• [Data extracts]:
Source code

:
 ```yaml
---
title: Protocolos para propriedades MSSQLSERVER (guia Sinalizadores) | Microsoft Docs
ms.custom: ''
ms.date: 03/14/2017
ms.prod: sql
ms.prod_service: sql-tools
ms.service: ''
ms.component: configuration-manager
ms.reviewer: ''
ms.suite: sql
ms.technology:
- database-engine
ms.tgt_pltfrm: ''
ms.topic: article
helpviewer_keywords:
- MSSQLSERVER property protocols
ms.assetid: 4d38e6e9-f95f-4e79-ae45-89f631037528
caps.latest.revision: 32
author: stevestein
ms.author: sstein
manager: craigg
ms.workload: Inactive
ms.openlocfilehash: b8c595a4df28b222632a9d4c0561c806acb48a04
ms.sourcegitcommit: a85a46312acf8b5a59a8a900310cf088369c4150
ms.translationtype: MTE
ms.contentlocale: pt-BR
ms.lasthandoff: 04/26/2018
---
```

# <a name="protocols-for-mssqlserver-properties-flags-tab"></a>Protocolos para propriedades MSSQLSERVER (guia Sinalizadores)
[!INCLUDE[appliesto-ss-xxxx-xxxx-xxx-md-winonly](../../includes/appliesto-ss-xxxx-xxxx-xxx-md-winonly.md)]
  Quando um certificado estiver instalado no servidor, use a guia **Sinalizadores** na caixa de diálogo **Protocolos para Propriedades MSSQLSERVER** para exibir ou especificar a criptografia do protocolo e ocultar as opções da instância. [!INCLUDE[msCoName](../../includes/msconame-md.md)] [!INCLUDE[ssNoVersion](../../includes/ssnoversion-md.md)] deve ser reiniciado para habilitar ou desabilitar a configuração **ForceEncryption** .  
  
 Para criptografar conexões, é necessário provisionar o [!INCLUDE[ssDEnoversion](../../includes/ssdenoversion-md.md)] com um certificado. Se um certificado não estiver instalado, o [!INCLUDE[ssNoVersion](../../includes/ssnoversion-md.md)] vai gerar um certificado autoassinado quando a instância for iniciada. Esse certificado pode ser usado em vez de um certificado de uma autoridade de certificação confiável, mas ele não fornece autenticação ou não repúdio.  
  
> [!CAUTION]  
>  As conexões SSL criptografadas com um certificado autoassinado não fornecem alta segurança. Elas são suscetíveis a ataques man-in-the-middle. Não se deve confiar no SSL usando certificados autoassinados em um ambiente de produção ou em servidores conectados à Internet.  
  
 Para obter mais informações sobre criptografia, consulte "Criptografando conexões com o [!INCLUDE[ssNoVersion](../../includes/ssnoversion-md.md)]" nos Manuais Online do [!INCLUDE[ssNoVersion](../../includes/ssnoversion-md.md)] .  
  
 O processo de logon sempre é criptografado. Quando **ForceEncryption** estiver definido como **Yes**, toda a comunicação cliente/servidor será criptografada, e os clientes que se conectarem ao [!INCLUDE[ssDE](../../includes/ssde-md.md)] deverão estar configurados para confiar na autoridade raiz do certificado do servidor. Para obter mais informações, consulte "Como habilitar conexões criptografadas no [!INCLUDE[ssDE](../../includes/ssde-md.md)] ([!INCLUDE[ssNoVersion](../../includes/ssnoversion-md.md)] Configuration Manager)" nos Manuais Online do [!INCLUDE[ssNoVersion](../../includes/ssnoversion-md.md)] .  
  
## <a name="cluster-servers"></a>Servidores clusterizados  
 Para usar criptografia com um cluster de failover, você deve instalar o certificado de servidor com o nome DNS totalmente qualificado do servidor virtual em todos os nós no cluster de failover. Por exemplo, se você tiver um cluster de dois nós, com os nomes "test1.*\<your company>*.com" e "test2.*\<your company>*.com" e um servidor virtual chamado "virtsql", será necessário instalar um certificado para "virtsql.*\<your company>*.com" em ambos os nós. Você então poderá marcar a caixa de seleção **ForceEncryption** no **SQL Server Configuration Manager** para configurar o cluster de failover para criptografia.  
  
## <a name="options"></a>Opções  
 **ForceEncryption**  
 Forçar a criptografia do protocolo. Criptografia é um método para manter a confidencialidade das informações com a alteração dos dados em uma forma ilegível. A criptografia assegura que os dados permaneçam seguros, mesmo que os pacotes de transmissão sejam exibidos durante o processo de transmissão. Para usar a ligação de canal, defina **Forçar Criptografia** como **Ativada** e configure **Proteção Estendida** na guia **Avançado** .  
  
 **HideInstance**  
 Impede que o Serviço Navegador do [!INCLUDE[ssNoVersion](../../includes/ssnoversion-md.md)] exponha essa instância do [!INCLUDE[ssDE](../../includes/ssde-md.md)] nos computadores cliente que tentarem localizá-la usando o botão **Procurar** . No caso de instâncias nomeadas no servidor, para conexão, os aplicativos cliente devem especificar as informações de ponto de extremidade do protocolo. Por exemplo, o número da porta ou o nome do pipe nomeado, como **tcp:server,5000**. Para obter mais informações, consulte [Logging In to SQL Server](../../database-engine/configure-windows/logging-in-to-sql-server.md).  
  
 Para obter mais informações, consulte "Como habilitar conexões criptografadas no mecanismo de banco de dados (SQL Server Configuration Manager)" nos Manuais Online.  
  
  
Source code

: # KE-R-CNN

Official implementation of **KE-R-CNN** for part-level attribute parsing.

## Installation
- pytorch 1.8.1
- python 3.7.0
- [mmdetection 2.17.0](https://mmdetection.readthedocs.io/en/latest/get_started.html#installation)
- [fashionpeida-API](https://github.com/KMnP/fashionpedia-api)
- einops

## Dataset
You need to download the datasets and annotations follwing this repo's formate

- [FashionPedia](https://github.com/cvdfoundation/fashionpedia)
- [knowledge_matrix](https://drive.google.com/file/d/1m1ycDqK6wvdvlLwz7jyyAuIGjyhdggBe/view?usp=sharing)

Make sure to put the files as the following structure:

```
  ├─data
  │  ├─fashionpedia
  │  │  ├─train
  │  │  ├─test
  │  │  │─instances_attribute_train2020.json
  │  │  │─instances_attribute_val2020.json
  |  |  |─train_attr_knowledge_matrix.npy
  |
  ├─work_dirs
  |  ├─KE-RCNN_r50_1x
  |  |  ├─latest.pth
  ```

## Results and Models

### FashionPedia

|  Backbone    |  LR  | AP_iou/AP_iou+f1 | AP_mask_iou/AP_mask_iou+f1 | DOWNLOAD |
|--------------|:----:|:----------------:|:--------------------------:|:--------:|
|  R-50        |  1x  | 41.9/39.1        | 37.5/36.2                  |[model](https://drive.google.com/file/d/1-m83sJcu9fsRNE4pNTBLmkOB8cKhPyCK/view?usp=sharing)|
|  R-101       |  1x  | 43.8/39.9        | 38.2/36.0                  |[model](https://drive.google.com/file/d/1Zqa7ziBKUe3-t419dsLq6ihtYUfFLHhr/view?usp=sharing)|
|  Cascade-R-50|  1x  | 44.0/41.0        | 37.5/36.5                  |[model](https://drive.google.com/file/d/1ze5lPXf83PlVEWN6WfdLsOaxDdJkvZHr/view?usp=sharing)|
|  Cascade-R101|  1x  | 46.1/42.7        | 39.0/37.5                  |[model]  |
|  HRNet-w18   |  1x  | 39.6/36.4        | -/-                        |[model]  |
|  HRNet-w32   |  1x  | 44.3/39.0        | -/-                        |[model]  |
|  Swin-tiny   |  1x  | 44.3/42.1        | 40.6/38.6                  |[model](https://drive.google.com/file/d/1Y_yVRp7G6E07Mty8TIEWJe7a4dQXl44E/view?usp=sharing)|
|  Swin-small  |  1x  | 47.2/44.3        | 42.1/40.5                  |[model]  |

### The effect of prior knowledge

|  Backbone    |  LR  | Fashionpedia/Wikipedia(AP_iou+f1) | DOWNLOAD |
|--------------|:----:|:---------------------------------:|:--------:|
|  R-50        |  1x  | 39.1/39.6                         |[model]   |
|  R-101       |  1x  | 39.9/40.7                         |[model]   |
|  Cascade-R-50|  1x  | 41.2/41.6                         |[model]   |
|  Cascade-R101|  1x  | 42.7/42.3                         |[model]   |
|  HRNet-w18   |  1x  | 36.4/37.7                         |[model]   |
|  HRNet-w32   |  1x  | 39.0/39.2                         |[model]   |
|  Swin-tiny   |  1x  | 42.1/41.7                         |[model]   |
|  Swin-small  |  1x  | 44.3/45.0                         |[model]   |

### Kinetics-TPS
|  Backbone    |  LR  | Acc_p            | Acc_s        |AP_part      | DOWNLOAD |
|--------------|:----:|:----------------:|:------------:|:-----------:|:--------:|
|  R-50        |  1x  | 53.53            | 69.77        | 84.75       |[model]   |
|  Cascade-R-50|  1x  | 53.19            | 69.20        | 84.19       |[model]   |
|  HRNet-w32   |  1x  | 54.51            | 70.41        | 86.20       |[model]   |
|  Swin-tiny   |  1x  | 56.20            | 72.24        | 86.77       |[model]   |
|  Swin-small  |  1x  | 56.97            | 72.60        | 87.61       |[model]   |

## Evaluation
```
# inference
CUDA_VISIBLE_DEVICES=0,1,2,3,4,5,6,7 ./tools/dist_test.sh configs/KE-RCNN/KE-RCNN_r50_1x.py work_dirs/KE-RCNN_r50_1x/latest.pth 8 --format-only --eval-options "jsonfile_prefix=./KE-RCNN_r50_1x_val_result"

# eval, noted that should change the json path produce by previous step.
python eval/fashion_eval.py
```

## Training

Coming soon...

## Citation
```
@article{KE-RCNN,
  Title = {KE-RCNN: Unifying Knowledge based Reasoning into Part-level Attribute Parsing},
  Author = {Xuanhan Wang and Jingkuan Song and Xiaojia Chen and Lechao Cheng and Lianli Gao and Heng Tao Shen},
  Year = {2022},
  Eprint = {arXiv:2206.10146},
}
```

• [Exercise brief]:
Reproduce the listing above exactly, but only from its first line through the line holding "conectados à Internet."; both of those lines are included.

• [The completed task]:
Source code

:
 ```yaml
---
title: Protocolos para propriedades MSSQLSERVER (guia Sinalizadores) | Microsoft Docs
ms.custom: ''
ms.date: 03/14/2017
ms.prod: sql
ms.prod_service: sql-tools
ms.service: ''
ms.component: configuration-manager
ms.reviewer: ''
ms.suite: sql
ms.technology:
- database-engine
ms.tgt_pltfrm: ''
ms.topic: article
helpviewer_keywords:
- MSSQLSERVER property protocols
ms.assetid: 4d38e6e9-f95f-4e79-ae45-89f631037528
caps.latest.revision: 32
author: stevestein
ms.author: sstein
manager: craigg
ms.workload: Inactive
ms.openlocfilehash: b8c595a4df28b222632a9d4c0561c806acb48a04
ms.sourcegitcommit: a85a46312acf8b5a59a8a900310cf088369c4150
ms.translationtype: MTE
ms.contentlocale: pt-BR
ms.lasthandoff: 04/26/2018
---
```

# <a name="protocols-for-mssqlserver-properties-flags-tab"></a>Protocolos para propriedades MSSQLSERVER (guia Sinalizadores)
[!INCLUDE[appliesto-ss-xxxx-xxxx-xxx-md-winonly](../../includes/appliesto-ss-xxxx-xxxx-xxx-md-winonly.md)]
  Quando um certificado estiver instalado no servidor, use a guia **Sinalizadores** na caixa de diálogo **Protocolos para Propriedades MSSQLSERVER** para exibir ou especificar a criptografia do protocolo e ocultar as opções da instância. [!INCLUDE[msCoName](../../includes/msconame-md.md)] [!INCLUDE[ssNoVersion](../../includes/ssnoversion-md.md)] deve ser reiniciado para habilitar ou desabilitar a configuração **ForceEncryption** .  
  
 Para criptografar conexões, é necessário provisionar o [!INCLUDE[ssDEnoversion](../../includes/ssdenoversion-md.md)] com um certificado. Se um certificado não estiver instalado, o [!INCLUDE[ssNoVersion](../../includes/ssnoversion-md.md)] vai gerar um certificado autoassinado quando a instância for iniciada. Esse certificado pode ser usado em vez de um certificado de uma autoridade de certificação confiável, mas ele não fornece autenticação ou não repúdio.  
  
> [!CAUTION]  
>  As conexões SSL criptografadas com um certificado autoassinado não fornecem alta segurança. Elas são suscetíveis a ataques man-in-the-middle. Não se deve confiar no SSL usando certificados autoassinados em um ambiente de produção ou em servidores conectados à Internet.  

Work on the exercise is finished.